**EXERCISE**
In the entries that follow, the first line to write out is the one containing "into an email.</span></span>", and the last is the one containing "completed this step.</span></span>". Reproduce that stretch exactly, with nothing before or after it.

**RECORDS FOR THE TASK**
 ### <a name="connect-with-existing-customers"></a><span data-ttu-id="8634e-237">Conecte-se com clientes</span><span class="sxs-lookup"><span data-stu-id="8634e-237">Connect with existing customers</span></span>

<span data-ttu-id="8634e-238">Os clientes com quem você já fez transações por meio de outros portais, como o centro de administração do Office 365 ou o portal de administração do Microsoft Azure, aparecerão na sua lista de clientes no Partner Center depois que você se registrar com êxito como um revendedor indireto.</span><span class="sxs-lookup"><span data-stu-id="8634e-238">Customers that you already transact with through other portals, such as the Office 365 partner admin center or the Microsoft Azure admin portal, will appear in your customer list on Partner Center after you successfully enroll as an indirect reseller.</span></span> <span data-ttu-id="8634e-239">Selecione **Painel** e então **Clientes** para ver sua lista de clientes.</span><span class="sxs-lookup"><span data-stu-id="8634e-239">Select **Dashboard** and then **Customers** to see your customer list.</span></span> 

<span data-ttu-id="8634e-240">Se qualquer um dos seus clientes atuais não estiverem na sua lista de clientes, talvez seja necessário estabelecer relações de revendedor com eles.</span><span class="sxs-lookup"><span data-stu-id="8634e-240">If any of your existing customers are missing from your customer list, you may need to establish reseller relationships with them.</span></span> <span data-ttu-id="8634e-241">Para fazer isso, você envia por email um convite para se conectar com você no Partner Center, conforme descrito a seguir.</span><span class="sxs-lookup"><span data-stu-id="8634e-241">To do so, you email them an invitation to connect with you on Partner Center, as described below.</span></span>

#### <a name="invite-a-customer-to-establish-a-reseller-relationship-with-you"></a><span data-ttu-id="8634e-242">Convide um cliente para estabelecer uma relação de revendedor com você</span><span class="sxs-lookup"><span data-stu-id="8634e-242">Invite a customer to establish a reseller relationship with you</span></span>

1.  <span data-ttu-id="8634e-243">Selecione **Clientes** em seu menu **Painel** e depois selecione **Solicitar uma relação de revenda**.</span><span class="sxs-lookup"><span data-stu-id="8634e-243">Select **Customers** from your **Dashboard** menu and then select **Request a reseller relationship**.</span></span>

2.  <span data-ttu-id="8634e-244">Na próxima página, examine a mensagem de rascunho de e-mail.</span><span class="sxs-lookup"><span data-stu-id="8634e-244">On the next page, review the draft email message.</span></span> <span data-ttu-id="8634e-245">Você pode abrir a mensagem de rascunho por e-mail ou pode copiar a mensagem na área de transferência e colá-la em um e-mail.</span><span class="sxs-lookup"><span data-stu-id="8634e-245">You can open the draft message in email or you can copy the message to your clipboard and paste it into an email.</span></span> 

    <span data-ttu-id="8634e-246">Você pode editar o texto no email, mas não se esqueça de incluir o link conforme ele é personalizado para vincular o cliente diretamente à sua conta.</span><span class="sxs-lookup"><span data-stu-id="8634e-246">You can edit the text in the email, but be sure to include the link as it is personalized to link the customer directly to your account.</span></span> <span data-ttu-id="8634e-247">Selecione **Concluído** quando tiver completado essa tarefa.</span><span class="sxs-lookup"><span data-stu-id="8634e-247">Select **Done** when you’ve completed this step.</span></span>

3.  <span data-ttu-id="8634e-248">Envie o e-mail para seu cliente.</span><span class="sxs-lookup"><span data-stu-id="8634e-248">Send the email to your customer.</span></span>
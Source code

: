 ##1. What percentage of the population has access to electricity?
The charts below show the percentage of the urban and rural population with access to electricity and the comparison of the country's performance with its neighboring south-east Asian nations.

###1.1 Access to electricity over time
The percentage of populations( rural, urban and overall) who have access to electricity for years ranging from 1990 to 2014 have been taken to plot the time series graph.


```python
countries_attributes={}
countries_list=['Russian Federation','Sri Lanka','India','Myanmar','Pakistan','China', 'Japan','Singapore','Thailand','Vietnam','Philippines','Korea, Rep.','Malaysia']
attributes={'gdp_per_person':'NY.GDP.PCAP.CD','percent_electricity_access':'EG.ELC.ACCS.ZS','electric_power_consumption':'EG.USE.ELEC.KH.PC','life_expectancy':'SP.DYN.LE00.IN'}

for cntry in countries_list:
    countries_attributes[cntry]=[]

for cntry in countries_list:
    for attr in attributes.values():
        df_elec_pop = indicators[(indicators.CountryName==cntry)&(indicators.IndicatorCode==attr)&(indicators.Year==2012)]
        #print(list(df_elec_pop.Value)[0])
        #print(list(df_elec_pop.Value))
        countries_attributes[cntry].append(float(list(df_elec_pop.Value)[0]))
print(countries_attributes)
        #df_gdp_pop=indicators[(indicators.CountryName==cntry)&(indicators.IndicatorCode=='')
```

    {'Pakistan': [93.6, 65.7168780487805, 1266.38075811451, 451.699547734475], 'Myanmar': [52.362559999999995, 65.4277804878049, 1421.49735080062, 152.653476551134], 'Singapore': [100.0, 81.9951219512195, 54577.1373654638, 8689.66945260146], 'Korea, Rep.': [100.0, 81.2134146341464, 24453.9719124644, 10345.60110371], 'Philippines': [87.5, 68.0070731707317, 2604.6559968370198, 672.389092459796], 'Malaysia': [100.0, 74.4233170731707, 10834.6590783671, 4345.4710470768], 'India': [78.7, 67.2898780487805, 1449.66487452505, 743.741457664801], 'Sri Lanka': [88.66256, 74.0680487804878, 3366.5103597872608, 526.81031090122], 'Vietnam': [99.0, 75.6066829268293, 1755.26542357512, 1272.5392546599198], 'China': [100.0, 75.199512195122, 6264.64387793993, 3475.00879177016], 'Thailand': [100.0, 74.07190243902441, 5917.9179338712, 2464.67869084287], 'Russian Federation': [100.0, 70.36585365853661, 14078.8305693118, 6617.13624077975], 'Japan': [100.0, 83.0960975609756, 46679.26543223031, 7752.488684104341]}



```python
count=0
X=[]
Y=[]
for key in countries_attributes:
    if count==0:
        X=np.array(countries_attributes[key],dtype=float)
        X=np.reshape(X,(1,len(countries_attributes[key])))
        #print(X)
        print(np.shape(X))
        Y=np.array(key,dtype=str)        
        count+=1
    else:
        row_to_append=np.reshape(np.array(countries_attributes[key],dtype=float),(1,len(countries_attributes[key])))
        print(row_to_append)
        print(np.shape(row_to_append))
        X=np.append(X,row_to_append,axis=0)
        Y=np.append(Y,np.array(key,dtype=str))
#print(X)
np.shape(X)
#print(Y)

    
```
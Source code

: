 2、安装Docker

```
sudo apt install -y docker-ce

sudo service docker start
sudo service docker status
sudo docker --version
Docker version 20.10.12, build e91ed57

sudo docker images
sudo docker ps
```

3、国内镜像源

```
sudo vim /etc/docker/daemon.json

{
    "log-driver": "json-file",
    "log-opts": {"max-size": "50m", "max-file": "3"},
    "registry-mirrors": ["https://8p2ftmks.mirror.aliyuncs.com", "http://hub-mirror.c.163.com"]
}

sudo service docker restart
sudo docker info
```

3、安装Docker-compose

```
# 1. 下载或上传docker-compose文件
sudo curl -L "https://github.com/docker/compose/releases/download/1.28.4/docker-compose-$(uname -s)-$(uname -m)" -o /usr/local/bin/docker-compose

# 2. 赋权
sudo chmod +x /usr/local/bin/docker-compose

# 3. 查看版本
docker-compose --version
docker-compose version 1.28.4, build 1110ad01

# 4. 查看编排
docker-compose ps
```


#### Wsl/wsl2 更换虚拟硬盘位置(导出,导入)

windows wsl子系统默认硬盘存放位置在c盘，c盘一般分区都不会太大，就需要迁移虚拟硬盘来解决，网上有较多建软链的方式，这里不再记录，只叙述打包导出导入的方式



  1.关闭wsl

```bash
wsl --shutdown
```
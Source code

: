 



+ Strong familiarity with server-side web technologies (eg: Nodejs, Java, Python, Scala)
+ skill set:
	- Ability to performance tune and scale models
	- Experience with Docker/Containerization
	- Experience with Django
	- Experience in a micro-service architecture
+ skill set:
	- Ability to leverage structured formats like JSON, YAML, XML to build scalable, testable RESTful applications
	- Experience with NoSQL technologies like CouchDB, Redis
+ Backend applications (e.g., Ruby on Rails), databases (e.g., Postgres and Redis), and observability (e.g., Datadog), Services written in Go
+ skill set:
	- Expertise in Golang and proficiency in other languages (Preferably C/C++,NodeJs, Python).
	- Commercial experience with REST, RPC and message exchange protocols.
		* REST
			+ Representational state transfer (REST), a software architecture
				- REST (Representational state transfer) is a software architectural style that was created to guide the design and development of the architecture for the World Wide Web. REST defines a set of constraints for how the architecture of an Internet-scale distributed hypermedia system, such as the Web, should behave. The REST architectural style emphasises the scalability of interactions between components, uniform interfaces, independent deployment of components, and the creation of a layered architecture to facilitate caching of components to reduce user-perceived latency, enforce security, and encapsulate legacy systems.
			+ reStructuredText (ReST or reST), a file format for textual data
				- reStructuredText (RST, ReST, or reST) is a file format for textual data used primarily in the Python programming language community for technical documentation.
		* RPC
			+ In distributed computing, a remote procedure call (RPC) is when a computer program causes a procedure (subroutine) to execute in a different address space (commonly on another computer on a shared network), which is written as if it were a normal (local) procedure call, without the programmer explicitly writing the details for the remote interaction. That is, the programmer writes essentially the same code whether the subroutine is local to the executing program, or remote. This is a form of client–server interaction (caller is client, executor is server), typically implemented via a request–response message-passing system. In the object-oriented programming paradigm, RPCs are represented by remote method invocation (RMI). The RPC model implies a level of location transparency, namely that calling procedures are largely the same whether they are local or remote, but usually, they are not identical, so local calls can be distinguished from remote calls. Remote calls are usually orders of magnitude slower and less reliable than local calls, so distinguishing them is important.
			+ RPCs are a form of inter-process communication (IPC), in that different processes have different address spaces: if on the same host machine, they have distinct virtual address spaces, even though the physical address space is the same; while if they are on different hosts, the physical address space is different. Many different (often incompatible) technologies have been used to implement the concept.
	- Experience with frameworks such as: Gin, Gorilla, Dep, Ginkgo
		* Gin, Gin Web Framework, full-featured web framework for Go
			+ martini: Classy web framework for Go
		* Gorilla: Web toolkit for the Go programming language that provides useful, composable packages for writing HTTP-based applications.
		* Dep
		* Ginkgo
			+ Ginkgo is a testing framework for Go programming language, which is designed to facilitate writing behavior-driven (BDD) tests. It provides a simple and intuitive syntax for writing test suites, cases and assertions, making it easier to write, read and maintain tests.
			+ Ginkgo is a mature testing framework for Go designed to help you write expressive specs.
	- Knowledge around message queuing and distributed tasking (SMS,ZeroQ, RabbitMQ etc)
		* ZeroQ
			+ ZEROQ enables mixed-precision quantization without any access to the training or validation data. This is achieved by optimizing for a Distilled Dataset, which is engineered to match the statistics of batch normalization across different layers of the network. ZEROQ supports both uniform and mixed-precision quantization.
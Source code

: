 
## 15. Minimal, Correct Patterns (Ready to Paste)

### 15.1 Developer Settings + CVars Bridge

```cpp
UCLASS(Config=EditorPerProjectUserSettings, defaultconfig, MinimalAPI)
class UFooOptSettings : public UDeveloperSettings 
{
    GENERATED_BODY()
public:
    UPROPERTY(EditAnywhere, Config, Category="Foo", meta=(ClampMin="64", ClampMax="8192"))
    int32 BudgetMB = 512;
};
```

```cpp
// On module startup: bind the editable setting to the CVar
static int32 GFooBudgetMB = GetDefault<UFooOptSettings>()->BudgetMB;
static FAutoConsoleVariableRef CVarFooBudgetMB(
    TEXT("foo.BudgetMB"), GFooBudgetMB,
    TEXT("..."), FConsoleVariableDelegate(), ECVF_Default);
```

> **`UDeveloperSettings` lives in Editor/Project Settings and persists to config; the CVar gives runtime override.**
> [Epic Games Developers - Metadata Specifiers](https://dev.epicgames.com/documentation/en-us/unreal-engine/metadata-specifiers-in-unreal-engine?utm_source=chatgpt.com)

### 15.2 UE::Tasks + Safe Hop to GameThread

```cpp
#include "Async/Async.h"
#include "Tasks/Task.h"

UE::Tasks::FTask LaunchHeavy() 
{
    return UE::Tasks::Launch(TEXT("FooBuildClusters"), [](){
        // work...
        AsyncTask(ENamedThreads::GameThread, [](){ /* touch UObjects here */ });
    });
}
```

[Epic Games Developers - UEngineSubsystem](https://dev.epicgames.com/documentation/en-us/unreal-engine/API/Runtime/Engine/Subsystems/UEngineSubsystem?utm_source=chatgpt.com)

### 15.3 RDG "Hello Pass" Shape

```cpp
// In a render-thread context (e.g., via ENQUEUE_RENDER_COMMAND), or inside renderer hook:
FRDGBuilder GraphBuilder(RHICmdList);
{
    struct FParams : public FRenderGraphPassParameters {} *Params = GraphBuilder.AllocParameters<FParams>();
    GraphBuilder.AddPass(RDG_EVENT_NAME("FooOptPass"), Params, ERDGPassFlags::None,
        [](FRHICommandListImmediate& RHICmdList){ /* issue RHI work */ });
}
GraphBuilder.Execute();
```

**TASK RESPONSE**
2.  <span data-ttu-id="8634e-244">Na próxima página, examine a mensagem de rascunho de e-mail.</span><span class="sxs-lookup"><span data-stu-id="8634e-244">On the next page, review the draft email message.</span></span> <span data-ttu-id="8634e-245">Você pode abrir a mensagem de rascunho por e-mail ou pode copiar a mensagem na área de transferência e colá-la em um e-mail.</span><span class="sxs-lookup"><span data-stu-id="8634e-245">You can open the draft message in email or you can copy the message to your clipboard and paste it into an email.</span></span> 

    <span data-ttu-id="8634e-246">Você pode editar o texto no email, mas não se esqueça de incluir o link conforme ele é personalizado para vincular o cliente diretamente à sua conta.</span><span class="sxs-lookup"><span data-stu-id="8634e-246">You can edit the text in the email, but be sure to include the link as it is personalized to link the customer directly to your account.</span></span> <span data-ttu-id="8634e-247">Selecione **Concluído** quando tiver completado essa tarefa.</span><span class="sxs-lookup"><span data-stu-id="8634e-247">Select **Done** when you’ve completed this step.</span></span>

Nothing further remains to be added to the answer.